Stored items from a collection
=====
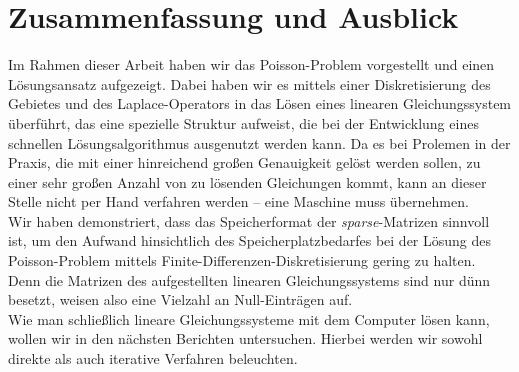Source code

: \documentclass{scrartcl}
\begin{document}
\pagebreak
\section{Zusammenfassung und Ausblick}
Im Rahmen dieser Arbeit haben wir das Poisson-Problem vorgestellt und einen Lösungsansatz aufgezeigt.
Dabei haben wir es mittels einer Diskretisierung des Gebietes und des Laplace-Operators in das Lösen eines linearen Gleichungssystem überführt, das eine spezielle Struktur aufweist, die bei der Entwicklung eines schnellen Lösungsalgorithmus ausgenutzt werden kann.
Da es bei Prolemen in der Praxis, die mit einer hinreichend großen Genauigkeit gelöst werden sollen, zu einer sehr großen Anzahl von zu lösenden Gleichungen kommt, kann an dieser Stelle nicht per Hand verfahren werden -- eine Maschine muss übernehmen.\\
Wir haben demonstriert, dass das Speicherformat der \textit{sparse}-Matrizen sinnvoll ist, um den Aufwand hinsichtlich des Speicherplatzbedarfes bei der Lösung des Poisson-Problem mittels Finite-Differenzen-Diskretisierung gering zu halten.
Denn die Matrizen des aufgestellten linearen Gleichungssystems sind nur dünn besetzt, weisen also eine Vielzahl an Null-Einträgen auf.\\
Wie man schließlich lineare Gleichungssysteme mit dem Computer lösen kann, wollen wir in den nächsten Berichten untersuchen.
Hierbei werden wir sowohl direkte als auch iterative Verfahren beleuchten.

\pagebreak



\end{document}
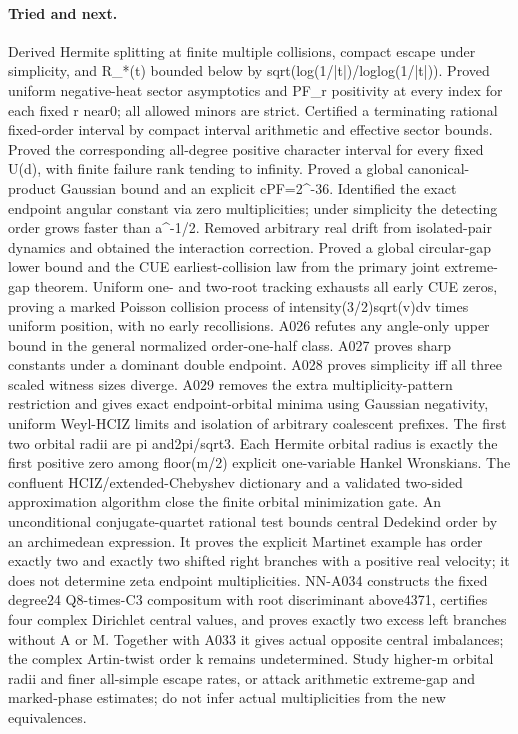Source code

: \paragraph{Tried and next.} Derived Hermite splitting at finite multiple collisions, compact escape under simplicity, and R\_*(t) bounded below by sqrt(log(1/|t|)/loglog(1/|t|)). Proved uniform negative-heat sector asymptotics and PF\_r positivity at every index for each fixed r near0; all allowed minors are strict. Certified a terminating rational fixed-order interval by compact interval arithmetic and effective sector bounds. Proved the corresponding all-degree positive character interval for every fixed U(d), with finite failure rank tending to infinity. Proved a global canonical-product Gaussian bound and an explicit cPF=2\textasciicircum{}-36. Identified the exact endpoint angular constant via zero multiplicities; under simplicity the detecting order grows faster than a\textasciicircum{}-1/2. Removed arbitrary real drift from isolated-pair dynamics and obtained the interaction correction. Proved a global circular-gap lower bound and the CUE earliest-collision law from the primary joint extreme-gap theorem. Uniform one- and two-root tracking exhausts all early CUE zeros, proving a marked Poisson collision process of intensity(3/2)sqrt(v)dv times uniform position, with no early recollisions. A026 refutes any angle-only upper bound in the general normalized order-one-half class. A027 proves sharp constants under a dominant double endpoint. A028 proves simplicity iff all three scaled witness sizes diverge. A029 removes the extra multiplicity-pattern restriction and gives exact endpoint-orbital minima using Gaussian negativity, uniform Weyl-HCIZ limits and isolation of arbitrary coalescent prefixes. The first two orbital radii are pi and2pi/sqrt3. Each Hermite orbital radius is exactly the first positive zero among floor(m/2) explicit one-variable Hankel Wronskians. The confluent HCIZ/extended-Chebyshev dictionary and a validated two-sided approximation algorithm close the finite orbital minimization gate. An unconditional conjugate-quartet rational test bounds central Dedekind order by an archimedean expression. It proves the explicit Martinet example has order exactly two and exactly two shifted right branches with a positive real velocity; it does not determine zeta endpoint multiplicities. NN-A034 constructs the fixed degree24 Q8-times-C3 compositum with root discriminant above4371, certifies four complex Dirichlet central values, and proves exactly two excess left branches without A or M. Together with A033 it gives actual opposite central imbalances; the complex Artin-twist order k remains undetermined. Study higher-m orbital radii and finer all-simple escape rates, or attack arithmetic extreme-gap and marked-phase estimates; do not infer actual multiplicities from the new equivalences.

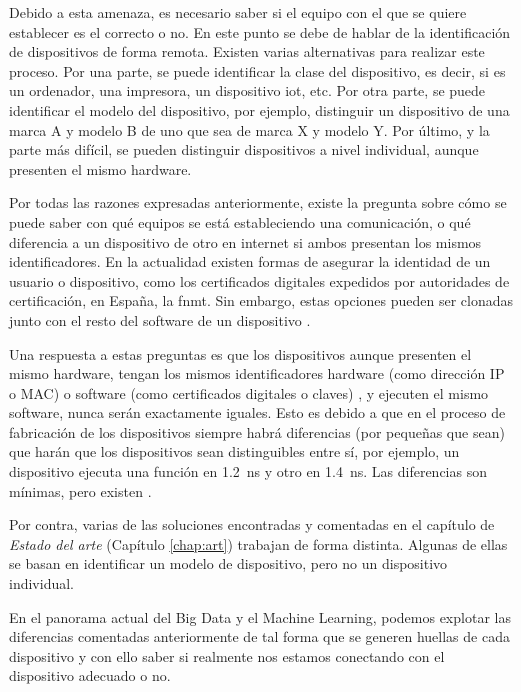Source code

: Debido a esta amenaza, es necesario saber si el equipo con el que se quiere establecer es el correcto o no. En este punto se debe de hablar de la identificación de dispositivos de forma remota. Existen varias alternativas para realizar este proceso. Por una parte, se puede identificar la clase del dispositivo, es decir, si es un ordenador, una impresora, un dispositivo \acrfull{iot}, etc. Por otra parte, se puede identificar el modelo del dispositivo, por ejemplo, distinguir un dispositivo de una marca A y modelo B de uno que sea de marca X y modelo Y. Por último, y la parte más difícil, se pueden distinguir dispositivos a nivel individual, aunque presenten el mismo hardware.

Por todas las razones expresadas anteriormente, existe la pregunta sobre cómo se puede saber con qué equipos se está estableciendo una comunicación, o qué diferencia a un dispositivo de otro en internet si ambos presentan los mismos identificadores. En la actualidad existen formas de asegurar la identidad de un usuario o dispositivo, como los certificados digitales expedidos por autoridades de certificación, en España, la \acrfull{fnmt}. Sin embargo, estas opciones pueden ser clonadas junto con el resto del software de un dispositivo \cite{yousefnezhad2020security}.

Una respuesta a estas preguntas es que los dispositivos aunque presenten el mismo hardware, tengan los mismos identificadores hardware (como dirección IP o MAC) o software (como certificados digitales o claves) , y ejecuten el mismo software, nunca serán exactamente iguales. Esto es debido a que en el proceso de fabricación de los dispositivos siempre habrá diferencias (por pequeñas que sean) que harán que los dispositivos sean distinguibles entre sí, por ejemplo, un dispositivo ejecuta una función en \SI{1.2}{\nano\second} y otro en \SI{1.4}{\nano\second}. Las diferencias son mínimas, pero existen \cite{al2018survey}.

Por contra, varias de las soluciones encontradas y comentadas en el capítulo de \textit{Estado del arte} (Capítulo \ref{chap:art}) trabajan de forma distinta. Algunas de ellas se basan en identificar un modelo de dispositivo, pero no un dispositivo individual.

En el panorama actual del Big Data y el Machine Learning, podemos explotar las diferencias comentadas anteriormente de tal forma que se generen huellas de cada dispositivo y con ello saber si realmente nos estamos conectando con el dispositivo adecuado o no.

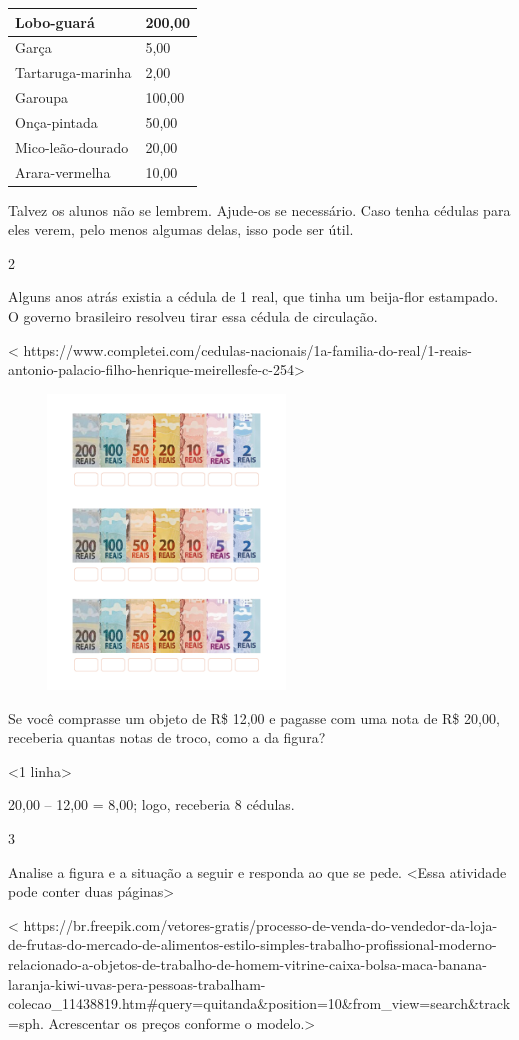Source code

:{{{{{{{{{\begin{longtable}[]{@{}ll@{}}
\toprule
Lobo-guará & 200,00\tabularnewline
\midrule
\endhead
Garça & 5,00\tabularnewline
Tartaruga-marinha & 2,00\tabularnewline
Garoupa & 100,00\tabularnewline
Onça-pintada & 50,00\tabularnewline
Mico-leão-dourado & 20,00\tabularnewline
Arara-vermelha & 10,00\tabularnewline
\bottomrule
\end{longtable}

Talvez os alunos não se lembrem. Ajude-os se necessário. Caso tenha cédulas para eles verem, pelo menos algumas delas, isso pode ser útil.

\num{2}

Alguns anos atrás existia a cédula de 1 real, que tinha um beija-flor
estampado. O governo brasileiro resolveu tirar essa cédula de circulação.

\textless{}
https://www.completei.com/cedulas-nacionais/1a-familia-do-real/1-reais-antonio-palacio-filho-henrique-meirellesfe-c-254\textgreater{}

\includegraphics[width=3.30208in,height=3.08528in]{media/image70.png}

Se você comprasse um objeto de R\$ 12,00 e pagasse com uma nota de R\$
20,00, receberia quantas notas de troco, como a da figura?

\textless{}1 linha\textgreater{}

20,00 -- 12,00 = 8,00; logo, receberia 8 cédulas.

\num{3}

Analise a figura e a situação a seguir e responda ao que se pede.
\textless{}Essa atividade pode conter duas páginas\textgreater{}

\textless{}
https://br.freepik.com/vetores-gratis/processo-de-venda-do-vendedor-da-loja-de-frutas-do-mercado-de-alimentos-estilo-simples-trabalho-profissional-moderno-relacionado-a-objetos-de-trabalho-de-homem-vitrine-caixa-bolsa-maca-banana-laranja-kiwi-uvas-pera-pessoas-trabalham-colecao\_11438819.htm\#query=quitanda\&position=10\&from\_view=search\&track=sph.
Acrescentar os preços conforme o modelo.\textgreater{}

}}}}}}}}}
=====
The records above are to be transcribed word for word. Skip the images.

Source code

: \documentclass{scrartcl}
\begin{document}
\pagebreak
\section{Zusammenfassung und Ausblick}
Im Rahmen dieser Arbeit haben wir das Poisson-Problem vorgestellt und einen Lösungsansatz aufgezeigt.
Dabei haben wir es mittels einer Diskretisierung des Gebietes und des Laplace-Operators in das Lösen eines linearen Gleichungssystem überführt, das eine spezielle Struktur aufweist, die bei der Entwicklung eines schnellen Lösungsalgorithmus ausgenutzt werden kann.
Da es bei Prolemen in der Praxis, die mit einer hinreichend großen Genauigkeit gelöst werden sollen, zu einer sehr großen Anzahl von zu lösenden Gleichungen kommt, kann an dieser Stelle nicht per Hand verfahren werden -- eine Maschine muss übernehmen.\\
Wir haben demonstriert, dass das Speicherformat der \textit{sparse}-Matrizen sinnvoll ist, um den Aufwand hinsichtlich des Speicherplatzbedarfes bei der Lösung des Poisson-Problem mittels Finite-Differenzen-Diskretisierung gering zu halten.
Denn die Matrizen des aufgestellten linearen Gleichungssystems sind nur dünn besetzt, weisen also eine Vielzahl an Null-Einträgen auf.\\
Wie man schließlich lineare Gleichungssysteme mit dem Computer lösen kann, wollen wir in den nächsten Berichten untersuchen.
Hierbei werden wir sowohl direkte als auch iterative Verfahren beleuchten.

\pagebreak



\end{document}
Source code

: \paragraph{Tried and next.} Derived Hermite splitting at finite multiple collisions, compact escape under simplicity, and R\_*(t) bounded below by sqrt(log(1/|t|)/loglog(1/|t|)). Proved uniform negative-heat sector asymptotics and PF\_r positivity at every index for each fixed r near0; all allowed minors are strict. Certified a terminating rational fixed-order interval by compact interval arithmetic and effective sector bounds. Proved the corresponding all-degree positive character interval for every fixed U(d), with finite failure rank tending to infinity. Proved a global canonical-product Gaussian bound and an explicit cPF=2\textasciicircum{}-36. Identified the exact endpoint angular constant via zero multiplicities; under simplicity the detecting order grows faster than a\textasciicircum{}-1/2. Removed arbitrary real drift from isolated-pair dynamics and obtained the interaction correction. Proved a global circular-gap lower bound and the CUE earliest-collision law from the primary joint extreme-gap theorem. Uniform one- and two-root tracking exhausts all early CUE zeros, proving a marked Poisson collision process of intensity(3/2)sqrt(v)dv times uniform position, with no early recollisions. A026 refutes any angle-only upper bound in the general normalized order-one-half class. A027 proves sharp constants under a dominant double endpoint. A028 proves simplicity iff all three scaled witness sizes diverge. A029 removes the extra multiplicity-pattern restriction and gives exact endpoint-orbital minima using Gaussian negativity, uniform Weyl-HCIZ limits and isolation of arbitrary coalescent prefixes. The first two orbital radii are pi and2pi/sqrt3. Each Hermite orbital radius is exactly the first positive zero among floor(m/2) explicit one-variable Hankel Wronskians. The confluent HCIZ/extended-Chebyshev dictionary and a validated two-sided approximation algorithm close the finite orbital minimization gate. An unconditional conjugate-quartet rational test bounds central Dedekind order by an archimedean expression. It proves the explicit Martinet example has order exactly two and exactly two shifted right branches with a positive real velocity; it does not determine zeta endpoint multiplicities. NN-A034 constructs the fixed degree24 Q8-times-C3 compositum with root discriminant above4371, certifies four complex Dirichlet central values, and proves exactly two excess left branches without A or M. Together with A033 it gives actual opposite central imbalances; the complex Artin-twist order k remains undetermined. Study higher-m orbital radii and finer all-simple escape rates, or attack arithmetic extreme-gap and marked-phase estimates; do not infer actual multiplicities from the new equivalences.

Source code

: Debido a esta amenaza, es necesario saber si el equipo con el que se quiere establecer es el correcto o no. En este punto se debe de hablar de la identificación de dispositivos de forma remota. Existen varias alternativas para realizar este proceso. Por una parte, se puede identificar la clase del dispositivo, es decir, si es un ordenador, una impresora, un dispositivo \acrfull{iot}, etc. Por otra parte, se puede identificar el modelo del dispositivo, por ejemplo, distinguir un dispositivo de una marca A y modelo B de uno que sea de marca X y modelo Y. Por último, y la parte más difícil, se pueden distinguir dispositivos a nivel individual, aunque presenten el mismo hardware.

Por todas las razones expresadas anteriormente, existe la pregunta sobre cómo se puede saber con qué equipos se está estableciendo una comunicación, o qué diferencia a un dispositivo de otro en internet si ambos presentan los mismos identificadores. En la actualidad existen formas de asegurar la identidad de un usuario o dispositivo, como los certificados digitales expedidos por autoridades de certificación, en España, la \acrfull{fnmt}. Sin embargo, estas opciones pueden ser clonadas junto con el resto del software de un dispositivo \cite{yousefnezhad2020security}.

Una respuesta a estas preguntas es que los dispositivos aunque presenten el mismo hardware, tengan los mismos identificadores hardware (como dirección IP o MAC) o software (como certificados digitales o claves) , y ejecuten el mismo software, nunca serán exactamente iguales. Esto es debido a que en el proceso de fabricación de los dispositivos siempre habrá diferencias (por pequeñas que sean) que harán que los dispositivos sean distinguibles entre sí, por ejemplo, un dispositivo ejecuta una función en \SI{1.2}{\nano\second} y otro en \SI{1.4}{\nano\second}. Las diferencias son mínimas, pero existen \cite{al2018survey}.

Por contra, varias de las soluciones encontradas y comentadas en el capítulo de \textit{Estado del arte} (Capítulo \ref{chap:art}) trabajan de forma distinta. Algunas de ellas se basan en identificar un modelo de dispositivo, pero no un dispositivo individual.

En el panorama actual del Big Data y el Machine Learning, podemos explotar las diferencias comentadas anteriormente de tal forma que se generen huellas de cada dispositivo y con ello saber si realmente nos estamos conectando con el dispositivo adecuado o no.

Source code

:{{{{{{{{{\begin{longtable}[]{@{}ll@{}}
\toprule
Lobo-guará & 200,00\tabularnewline
\midrule
\endhead
Garça & 5,00\tabularnewline
Tartaruga-marinha & 2,00\tabularnewline
Garoupa & 100,00\tabularnewline
Onça-pintada & 50,00\tabularnewline
Mico-leão-dourado & 20,00\tabularnewline
Arara-vermelha & 10,00\tabularnewline
\bottomrule
\end{longtable}

Talvez os alunos não se lembrem. Ajude-os se necessário. Caso tenha cédulas para eles verem, pelo menos algumas delas, isso pode ser útil.

\num{2}

Alguns anos atrás existia a cédula de 1 real, que tinha um beija-flor
estampado. O governo brasileiro resolveu tirar essa cédula de circulação.

\textless{}
https://www.completei.com/cedulas-nacionais/1a-familia-do-real/1-reais-antonio-palacio-filho-henrique-meirellesfe-c-254\textgreater{}

\includegraphics[width=3.30208in,height=3.08528in]{media/image70.png}

Se você comprasse um objeto de R\$ 12,00 e pagasse com uma nota de R\$
20,00, receberia quantas notas de troco, como a da figura?

\textless{}1 linha\textgreater{}

20,00 -- 12,00 = 8,00; logo, receberia 8 cédulas.

\num{3}

Analise a figura e a situação a seguir e responda ao que se pede.
\textless{}Essa atividade pode conter duas páginas\textgreater{}

\textless{}
https://br.freepik.com/vetores-gratis/processo-de-venda-do-vendedor-da-loja-de-frutas-do-mercado-de-alimentos-estilo-simples-trabalho-profissional-moderno-relacionado-a-objetos-de-trabalho-de-homem-vitrine-caixa-bolsa-maca-banana-laranja-kiwi-uvas-pera-pessoas-trabalham-colecao\_11438819.htm\#query=quitanda\&position=10\&from\_view=search\&track=sph.
Acrescentar os preços conforme o modelo.\textgreater{}

}}}}}}}}}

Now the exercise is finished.